* _TASK TO COMPLETE_
Once the images are removed, set down everything else in the listing below exactly.

* _EXERCISE INPUT_
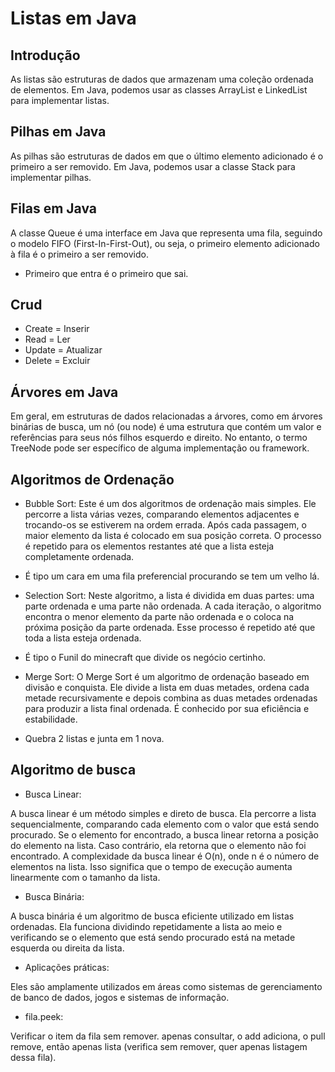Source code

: # Listas em Java

## Introdução

As listas são estruturas de dados que armazenam uma coleção
ordenada de elementos. Em Java, podemos usar as classes ArrayList e LinkedList para implementar listas.

## Pilhas em Java

As pilhas são estruturas de dados em que o último elemento
adicionado é o primeiro a ser removido. Em Java, podemos usar a
classe Stack para implementar pilhas.

## Filas em Java

A classe Queue é uma interface em Java que representa uma fila, seguindo o modelo FIFO (First-In-First-Out), ou seja, o primeiro elemento adicionado à fila é o primeiro a ser removido.

- Primeiro que entra é o primeiro que sai.

## Crud

- Create = Inserir
- Read = Ler
- Update = Atualizar
- Delete = Excluir

## Árvores em Java

Em geral, em estruturas de dados relacionadas a árvores, como em árvores binárias de busca, um nó (ou node) é uma estrutura que contém um valor e referências para seus nós filhos esquerdo e direito. No entanto, o termo TreeNode pode ser específico de alguma implementação ou framework.

## Algoritmos de Ordenação

- Bubble Sort: Este é um dos algoritmos de ordenação mais simples. Ele percorre a lista várias vezes, comparando elementos adjacentes e trocando-os se estiverem na ordem errada. Após cada passagem, o maior elemento da lista é colocado em sua posição correta. O processo é repetido para os elementos restantes até que a lista esteja completamente ordenada.
- É tipo um cara em uma fila preferencial procurando se tem um velho lá.

- Selection Sort: Neste algoritmo, a lista é dividida em duas partes: uma parte ordenada e uma parte não ordenada. A cada iteração, o algoritmo encontra o menor elemento da parte não ordenada e o coloca na próxima posição da parte ordenada. Esse processo é repetido até que toda a lista esteja ordenada.
- É tipo o Funil do minecraft que divide os negócio certinho.

- Merge Sort: O Merge Sort é um algoritmo de ordenação baseado em divisão e conquista. Ele divide
a lista em duas metades, ordena cada metade recursivamente e depois combina as duas metades ordenadas para produzir a lista final ordenada. É conhecido por sua eficiência e estabilidade.
- Quebra 2 listas e junta em 1 nova.

## Algoritmo de busca

- Busca Linear:

A busca linear é um método simples e direto de busca. Ela percorre a lista sequencialmente, comparando cada
elemento com o valor que está sendo procurado. Se o elemento for encontrado, a busca linear retorna a posição do elemento na lista. Caso contrário, ela retorna que o elemento não foi encontrado. A complexidade da busca linear é O(n), onde n é o número de elementos na lista. Isso significa que o tempo de execução aumenta linearmente com o tamanho da lista.

- Busca Binária:

A busca binária é um algoritmo de busca eficiente utilizado em listas ordenadas.
Ela funciona dividindo repetidamente a lista ao meio e verificando se o elemento que está sendo procurado está
na metade esquerda ou direita da lista.

- Aplicações práticas:

Eles são amplamente
utilizados em áreas como sistemas de gerenciamento de banco de
dados, jogos e sistemas de informação.

- fila.peek:

Verificar o item da fila sem remover. apenas consultar, o add adiciona, o pull remove, então apenas lista (verifica sem remover, quer apenas listagem dessa fila).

* _RESPONSE BELOW_
Source code

: # Listas em Java

## Introdução

As listas são estruturas de dados que armazenam uma coleção
ordenada de elementos. Em Java, podemos usar as classes ArrayList e LinkedList para implementar listas.

## Pilhas em Java

As pilhas são estruturas de dados em que o último elemento
adicionado é o primeiro a ser removido. Em Java, podemos usar a
classe Stack para implementar pilhas.

## Filas em Java

A classe Queue é uma interface em Java que representa uma fila, seguindo o modelo FIFO (First-In-First-Out), ou seja, o primeiro elemento adicionado à fila é o primeiro a ser removido.

- Primeiro que entra é o primeiro que sai.

## Crud

- Create = Inserir
- Read = Ler
- Update = Atualizar
- Delete = Excluir

## Árvores em Java

Em geral, em estruturas de dados relacionadas a árvores, como em árvores binárias de busca, um nó (ou node) é uma estrutura que contém um valor e referências para seus nós filhos esquerdo e direito. No entanto, o termo TreeNode pode ser específico de alguma implementação ou framework.

## Algoritmos de Ordenação

- Bubble Sort: Este é um dos algoritmos de ordenação mais simples. Ele percorre a lista várias vezes, comparando elementos adjacentes e trocando-os se estiverem na ordem errada. Após cada passagem, o maior elemento da lista é colocado em sua posição correta. O processo é repetido para os elementos restantes até que a lista esteja completamente ordenada.
- É tipo um cara em uma fila preferencial procurando se tem um velho lá.

- Selection Sort: Neste algoritmo, a lista é dividida em duas partes: uma parte ordenada e uma parte não ordenada. A cada iteração, o algoritmo encontra o menor elemento da parte não ordenada e o coloca na próxima posição da parte ordenada. Esse processo é repetido até que toda a lista esteja ordenada.
- É tipo o Funil do minecraft que divide os negócio certinho.

- Merge Sort: O Merge Sort é um algoritmo de ordenação baseado em divisão e conquista. Ele divide
a lista em duas metades, ordena cada metade recursivamente e depois combina as duas metades ordenadas para produzir a lista final ordenada. É conhecido por sua eficiência e estabilidade.
- Quebra 2 listas e junta em 1 nova.

## Algoritmo de busca

- Busca Linear:

A busca linear é um método simples e direto de busca. Ela percorre a lista sequencialmente, comparando cada
elemento com o valor que está sendo procurado. Se o elemento for encontrado, a busca linear retorna a posição do elemento na lista. Caso contrário, ela retorna que o elemento não foi encontrado. A complexidade da busca linear é O(n), onde n é o número de elementos na lista. Isso significa que o tempo de execução aumenta linearmente com o tamanho da lista.

- Busca Binária:

A busca binária é um algoritmo de busca eficiente utilizado em listas ordenadas.
Ela funciona dividindo repetidamente a lista ao meio e verificando se o elemento que está sendo procurado está
na metade esquerda ou direita da lista.

- Aplicações práticas:

Eles são amplamente
utilizados em áreas como sistemas de gerenciamento de banco de
dados, jogos e sistemas de informação.

- fila.peek:

Verificar o item da fila sem remover. apenas consultar, o add adiciona, o pull remove, então apenas lista (verifica sem remover, quer apenas listagem dessa fila).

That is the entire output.